Saved entries:
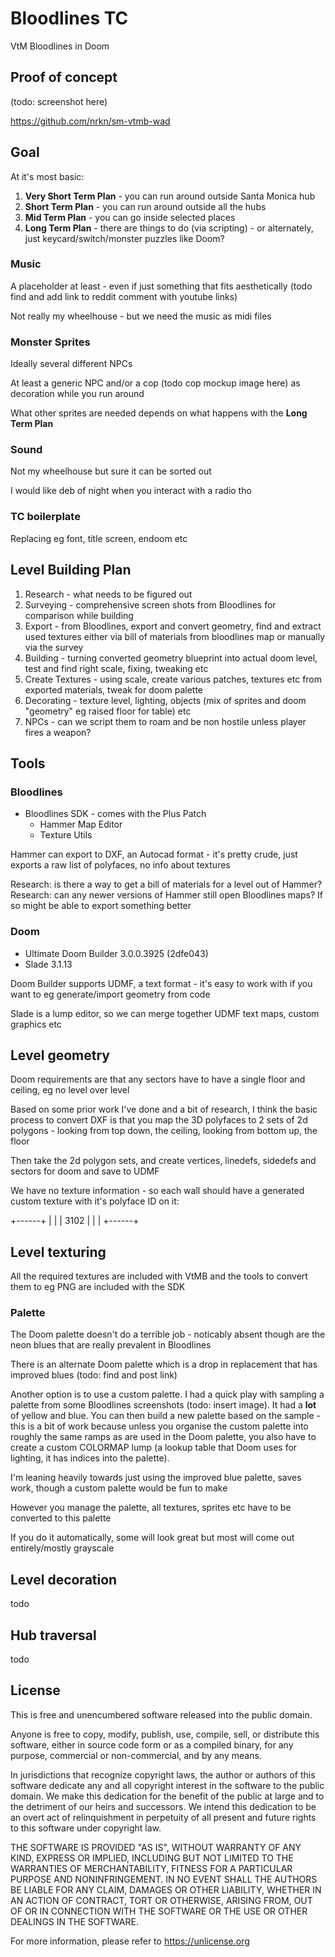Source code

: # Bloodlines TC

VtM Bloodlines in Doom

## Proof of concept

(todo: screenshot here)

https://github.com/nrkn/sm-vtmb-wad

## Goal

At it's most basic:

1. **Very Short Term Plan** - you can run around outside Santa Monica hub
2. **Short Term Plan** - you can run around outside all the hubs
3. **Mid Term Plan** - you can go inside selected places
4. **Long Term Plan** - there are things to do (via scripting) - or alternately, just keycard/switch/monster puzzles like Doom?

### Music

A placeholder at least - even if just something that fits aesthetically (todo find and add link to reddit comment with youtube links)

Not really my wheelhouse - but we need the music as midi files 

### Monster Sprites

Ideally several different NPCs

At least a generic NPC and/or a cop (todo cop mockup image here) as decoration while you run around

What other sprites are needed depends on what happens with the **Long Term Plan**

### Sound

Not my wheelhouse but sure it can be sorted out

I would like deb of night when you interact with a radio tho

### TC boilerplate

Replacing eg font, title screen, endoom etc 

## Level Building Plan

1. Research - what needs to be figured out
2. Surveying - comprehensive screen shots from Bloodlines for comparison while building
3. Export - from Bloodlines, export and convert geometry, find and extract used textures either via bill of materials from bloodlines map or manually via the survey
4. Building - turning converted geometry blueprint into actual doom level, test and find right scale, fixing, tweaking etc
5. Create Textures - using scale, create various patches, textures etc from exported materials, tweak for doom palette
5. Decorating - texture level, lighting, objects (mix of sprites and doom "geometry" eg raised floor for table) etc
6. NPCs - can we script them to roam and be non hostile unless player fires a weapon?

## Tools

### Bloodlines

- Bloodlines SDK - comes with the Plus Patch
  - Hammer Map Editor
  - Texture Utils

Hammer can export to DXF, an Autocad format - it's pretty crude, just exports a raw list of polyfaces, no info about textures

Research: is there a way to get a bill of materials for a level out of Hammer? 
Research: can any newer versions of Hammer still open Bloodlines maps? If so might be able to export something better

### Doom

- Ultimate Doom Builder 3.0.0.3925 (2dfe043)
- Slade 3.1.13

Doom Builder supports UDMF, a text format - it's easy to work with if you want to eg generate/import geometry from code

Slade is a lump editor, so we can merge together UDMF text maps, custom graphics etc

## Level geometry

Doom requirements are that any sectors have to have a single floor and ceiling, eg no level over level

Based on some prior work I've done and a bit of research, I think the basic process to convert DXF is that you map the 3D 
polyfaces to 2 sets of 2d polygons - looking from top down, the ceiling, looking from bottom up, the floor

Then take the 2d polygon sets, and create vertices, linedefs, sidedefs and sectors for doom and save to UDMF

We have no texture information - so each wall should have a generated custom texture with it's polyface ID on it:

+------+
|      |
| 3102 |
|      |
+------+

## Level texturing

All the required textures are included with VtMB and the tools to convert them to eg PNG are included with the SDK

### Palette

The Doom palette doesn't do a terrible job - noticably absent though are the neon blues that are really prevalent in Bloodlines

There is an alternate Doom palette which is a drop in replacement that has improved blues (todo: find and post link)

Another option is to use a custom palette. I had a quick play with sampling a palette from some Bloodlines screenshots (todo: insert image). It had a **lot** of yellow and blue. You can then build a new palette based on the sample - this is a bit of work because unless you organise the custom palette into roughly the same ramps as are used in the Doom palette, you also have to create a custom COLORMAP lump (a lookup table that Doom uses for lighting, it has indices into the palette).

I'm leaning heavily towards just using the improved blue palette, saves work, though a custom palette would be fun to make

However you manage the palette, all textures, sprites etc have to be converted to this palette 

If you do it automatically, some will look great but most will come out entirely/mostly grayscale

## Level decoration

todo

## Hub traversal

todo

## License

This is free and unencumbered software released into the public domain.

Anyone is free to copy, modify, publish, use, compile, sell, or
distribute this software, either in source code form or as a compiled
binary, for any purpose, commercial or non-commercial, and by any
means.

In jurisdictions that recognize copyright laws, the author or authors
of this software dedicate any and all copyright interest in the
software to the public domain. We make this dedication for the benefit
of the public at large and to the detriment of our heirs and
successors. We intend this dedication to be an overt act of
relinquishment in perpetuity of all present and future rights to this
software under copyright law.

THE SOFTWARE IS PROVIDED "AS IS", WITHOUT WARRANTY OF ANY KIND,
EXPRESS OR IMPLIED, INCLUDING BUT NOT LIMITED TO THE WARRANTIES OF
MERCHANTABILITY, FITNESS FOR A PARTICULAR PURPOSE AND NONINFRINGEMENT.
IN NO EVENT SHALL THE AUTHORS BE LIABLE FOR ANY CLAIM, DAMAGES OR
OTHER LIABILITY, WHETHER IN AN ACTION OF CONTRACT, TORT OR OTHERWISE,
ARISING FROM, OUT OF OR IN CONNECTION WITH THE SOFTWARE OR THE USE OR
OTHER DEALINGS IN THE SOFTWARE.

For more information, please refer to <https://unlicense.org>
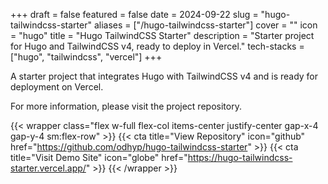 +++
draft = false
featured = false
date = 2024-09-22
slug = "hugo-tailwindcss-starter"
aliases = ["/hugo-tailwindcss-starter"]
cover = ""
icon = "hugo"
title = "Hugo TailwindCSS Starter"
description = "Starter project for Hugo and TailwindCSS v4, ready to deploy in Vercel."
tech-stacks = ["hugo", "tailwindcss", "vercel"]
+++

A starter project that integrates Hugo with TailwindCSS v4 and is ready for deployment on Vercel.

<!--more-->

For more information, please visit the project repository.

{{< wrapper class="flex w-full flex-col items-center justify-center gap-x-4 gap-y-4 sm:flex-row" >}}
{{< cta title="View Repository" icon="github" href="https://github.com/odhyp/hugo-tailwindcss-starter" >}}
{{< cta title="Visit Demo Site" icon="globe" href="https://hugo-tailwindcss-starter.vercel.app/" >}}
{{< /wrapper >}}
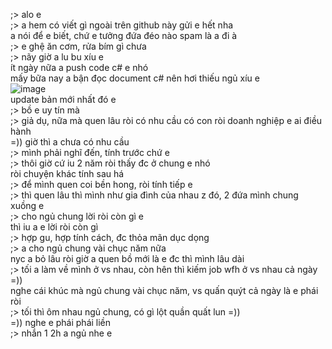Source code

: ;> alo e<br>
;> a hem có viết gì ngoài trên github này gửi e hết nha<br>
a nói để e biết, chứ e tưởng đứa đéo nào spam là a đi à<br>
;> e ghệ ăn cơm, rửa bím gì chưa<br>
;> nãy giờ a lu bu xíu e<br>
ít ngày nữa a push code c# e nhó<br>
mấy bữa nay a bận đọc document c# nên hơi thiếu ngủ xíu e<br>
![image](https://github.com/user-attachments/assets/a4c8e9a0-1627-4d79-bdd1-e5126e1337b3)<br>
update bản mới nhất đó e<br>
;> bồ e uy tín mà<br>
;> giả dụ, nữa mà quen lâu ròi có nhu cầu có con ròi doanh nghiệp e ai điều hành<br>
=)) giờ thì a chưa có nhu cầu<br>
;> mình phải nghĩ đến, tính trước chứ e<br>
;> thôi giờ cứ iu 2 năm ròi thấy đc ở chung e nhó<br>
ròi chuyện khác tính sau há<br>
;> để mình quen coi bền hong, ròi tính tiếp e<br>
;> thì quen lâu thì mình như gia đình của nhau z đó, 2 đứa mình chung xuồng e<br>
;> cho ngủ chung lời ròi còn gì e<br>
thì iu a e lời ròi còn gì<br>
;> hợp gu, hợp tính cách, đc thỏa mãn dục dọng<br>
;> a cho ngủ chung vài chục năm nữa<br>
nyc a bỏ lâu ròi giờ a quen bồ mới là e đc thì mình lâu dài<br>
;> tối a làm về mình ở vs nhau, còn hên thì kiếm job wfh ở vs nhau cả ngày =))<br>
nghe cái khúc mà ngủ chung vài chục năm, vs quấn quýt cả ngày là e phái ròi<br>
;> tối thì ôm nhau ngủ chung, có gì lột quần quất lun =))<br>
=)) nghe e phái phái liền<br>
;> nhắn 1 2h a ngủ nhe e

### What you need to do
Could you retype every record exactly, leaving the pictures out?

### Task response
Source code

: # Bloodlines TC

VtM Bloodlines in Doom

## Proof of concept

(todo: screenshot here)

https://github.com/nrkn/sm-vtmb-wad

## Goal

At it's most basic:

1. **Very Short Term Plan** - you can run around outside Santa Monica hub
2. **Short Term Plan** - you can run around outside all the hubs
3. **Mid Term Plan** - you can go inside selected places
4. **Long Term Plan** - there are things to do (via scripting) - or alternately, just keycard/switch/monster puzzles like Doom?

### Music

A placeholder at least - even if just something that fits aesthetically (todo find and add link to reddit comment with youtube links)

Not really my wheelhouse - but we need the music as midi files 

### Monster Sprites

Ideally several different NPCs

At least a generic NPC and/or a cop (todo cop mockup image here) as decoration while you run around

What other sprites are needed depends on what happens with the **Long Term Plan**

### Sound

Not my wheelhouse but sure it can be sorted out

I would like deb of night when you interact with a radio tho

### TC boilerplate

Replacing eg font, title screen, endoom etc 

## Level Building Plan

1. Research - what needs to be figured out
2. Surveying - comprehensive screen shots from Bloodlines for comparison while building
3. Export - from Bloodlines, export and convert geometry, find and extract used textures either via bill of materials from bloodlines map or manually via the survey
4. Building - turning converted geometry blueprint into actual doom level, test and find right scale, fixing, tweaking etc
5. Create Textures - using scale, create various patches, textures etc from exported materials, tweak for doom palette
5. Decorating - texture level, lighting, objects (mix of sprites and doom "geometry" eg raised floor for table) etc
6. NPCs - can we script them to roam and be non hostile unless player fires a weapon?

## Tools

### Bloodlines

- Bloodlines SDK - comes with the Plus Patch
  - Hammer Map Editor
  - Texture Utils

Hammer can export to DXF, an Autocad format - it's pretty crude, just exports a raw list of polyfaces, no info about textures

Research: is there a way to get a bill of materials for a level out of Hammer? 
Research: can any newer versions of Hammer still open Bloodlines maps? If so might be able to export something better

### Doom

- Ultimate Doom Builder 3.0.0.3925 (2dfe043)
- Slade 3.1.13

Doom Builder supports UDMF, a text format - it's easy to work with if you want to eg generate/import geometry from code

Slade is a lump editor, so we can merge together UDMF text maps, custom graphics etc

## Level geometry

Doom requirements are that any sectors have to have a single floor and ceiling, eg no level over level

Based on some prior work I've done and a bit of research, I think the basic process to convert DXF is that you map the 3D 
polyfaces to 2 sets of 2d polygons - looking from top down, the ceiling, looking from bottom up, the floor

Then take the 2d polygon sets, and create vertices, linedefs, sidedefs and sectors for doom and save to UDMF

We have no texture information - so each wall should have a generated custom texture with it's polyface ID on it:

+------+
|      |
| 3102 |
|      |
+------+

## Level texturing

All the required textures are included with VtMB and the tools to convert them to eg PNG are included with the SDK

### Palette

The Doom palette doesn't do a terrible job - noticably absent though are the neon blues that are really prevalent in Bloodlines

There is an alternate Doom palette which is a drop in replacement that has improved blues (todo: find and post link)

Another option is to use a custom palette. I had a quick play with sampling a palette from some Bloodlines screenshots (todo: insert image). It had a **lot** of yellow and blue. You can then build a new palette based on the sample - this is a bit of work because unless you organise the custom palette into roughly the same ramps as are used in the Doom palette, you also have to create a custom COLORMAP lump (a lookup table that Doom uses for lighting, it has indices into the palette).

I'm leaning heavily towards just using the improved blue palette, saves work, though a custom palette would be fun to make

However you manage the palette, all textures, sprites etc have to be converted to this palette 

If you do it automatically, some will look great but most will come out entirely/mostly grayscale

## Level decoration

todo

## Hub traversal

todo

## License

This is free and unencumbered software released into the public domain.

Anyone is free to copy, modify, publish, use, compile, sell, or
distribute this software, either in source code form or as a compiled
binary, for any purpose, commercial or non-commercial, and by any
means.

In jurisdictions that recognize copyright laws, the author or authors
of this software dedicate any and all copyright interest in the
software to the public domain. We make this dedication for the benefit
of the public at large and to the detriment of our heirs and
successors. We intend this dedication to be an overt act of
relinquishment in perpetuity of all present and future rights to this
software under copyright law.

THE SOFTWARE IS PROVIDED "AS IS", WITHOUT WARRANTY OF ANY KIND,
EXPRESS OR IMPLIED, INCLUDING BUT NOT LIMITED TO THE WARRANTIES OF
MERCHANTABILITY, FITNESS FOR A PARTICULAR PURPOSE AND NONINFRINGEMENT.
IN NO EVENT SHALL THE AUTHORS BE LIABLE FOR ANY CLAIM, DAMAGES OR
OTHER LIABILITY, WHETHER IN AN ACTION OF CONTRACT, TORT OR OTHERWISE,
ARISING FROM, OUT OF OR IN CONNECTION WITH THE SOFTWARE OR THE USE OR
OTHER DEALINGS IN THE SOFTWARE.

For more information, please refer to <https://unlicense.org>
 +++
draft = false
featured = false
date = 2024-09-22
slug = "hugo-tailwindcss-starter"
aliases = ["/hugo-tailwindcss-starter"]
cover = ""
icon = "hugo"
title = "Hugo TailwindCSS Starter"
description = "Starter project for Hugo and TailwindCSS v4, ready to deploy in Vercel."
tech-stacks = ["hugo", "tailwindcss", "vercel"]
+++

A starter project that integrates Hugo with TailwindCSS v4 and is ready for deployment on Vercel.

<!--more-->

For more information, please visit the project repository.

{{< wrapper class="flex w-full flex-col items-center justify-center gap-x-4 gap-y-4 sm:flex-row" >}}
{{< cta title="View Repository" icon="github" href="https://github.com/odhyp/hugo-tailwindcss-starter" >}}
{{< cta title="Visit Demo Site" icon="globe" href="https://hugo-tailwindcss-starter.vercel.app/" >}}
{{< /wrapper >}}
Source code

: ;> alo e<br>
;> a hem có viết gì ngoài trên github này gửi e hết nha<br>
a nói để e biết, chứ e tưởng đứa đéo nào spam là a đi à<br>
;> e ghệ ăn cơm, rửa bím gì chưa<br>
;> nãy giờ a lu bu xíu e<br>
ít ngày nữa a push code c# e nhó<br>
mấy bữa nay a bận đọc document c# nên hơi thiếu ngủ xíu e<br>
![image](https://github.com/user-attachments/assets/a4c8e9a0-1627-4d79-bdd1-e5126e1337b3)<br>
update bản mới nhất đó e<br>
;> bồ e uy tín mà<br>
;> giả dụ, nữa mà quen lâu ròi có nhu cầu có con ròi doanh nghiệp e ai điều hành<br>
=)) giờ thì a chưa có nhu cầu<br>
;> mình phải nghĩ đến, tính trước chứ e<br>
;> thôi giờ cứ iu 2 năm ròi thấy đc ở chung e nhó<br>
ròi chuyện khác tính sau há<br>
;> để mình quen coi bền hong, ròi tính tiếp e<br>
;> thì quen lâu thì mình như gia đình của nhau z đó, 2 đứa mình chung xuồng e<br>
;> cho ngủ chung lời ròi còn gì e<br>
thì iu a e lời ròi còn gì<br>
;> hợp gu, hợp tính cách, đc thỏa mãn dục dọng<br>
;> a cho ngủ chung vài chục năm nữa<br>
nyc a bỏ lâu ròi giờ a quen bồ mới là e đc thì mình lâu dài<br>
;> tối a làm về mình ở vs nhau, còn hên thì kiếm job wfh ở vs nhau cả ngày =))<br>
nghe cái khúc mà ngủ chung vài chục năm, vs quấn quýt cả ngày là e phái ròi<br>
;> tối thì ôm nhau ngủ chung, có gì lột quần quất lun =))<br>
=)) nghe e phái phái liền<br>
;> nhắn 1 2h a ngủ nhe e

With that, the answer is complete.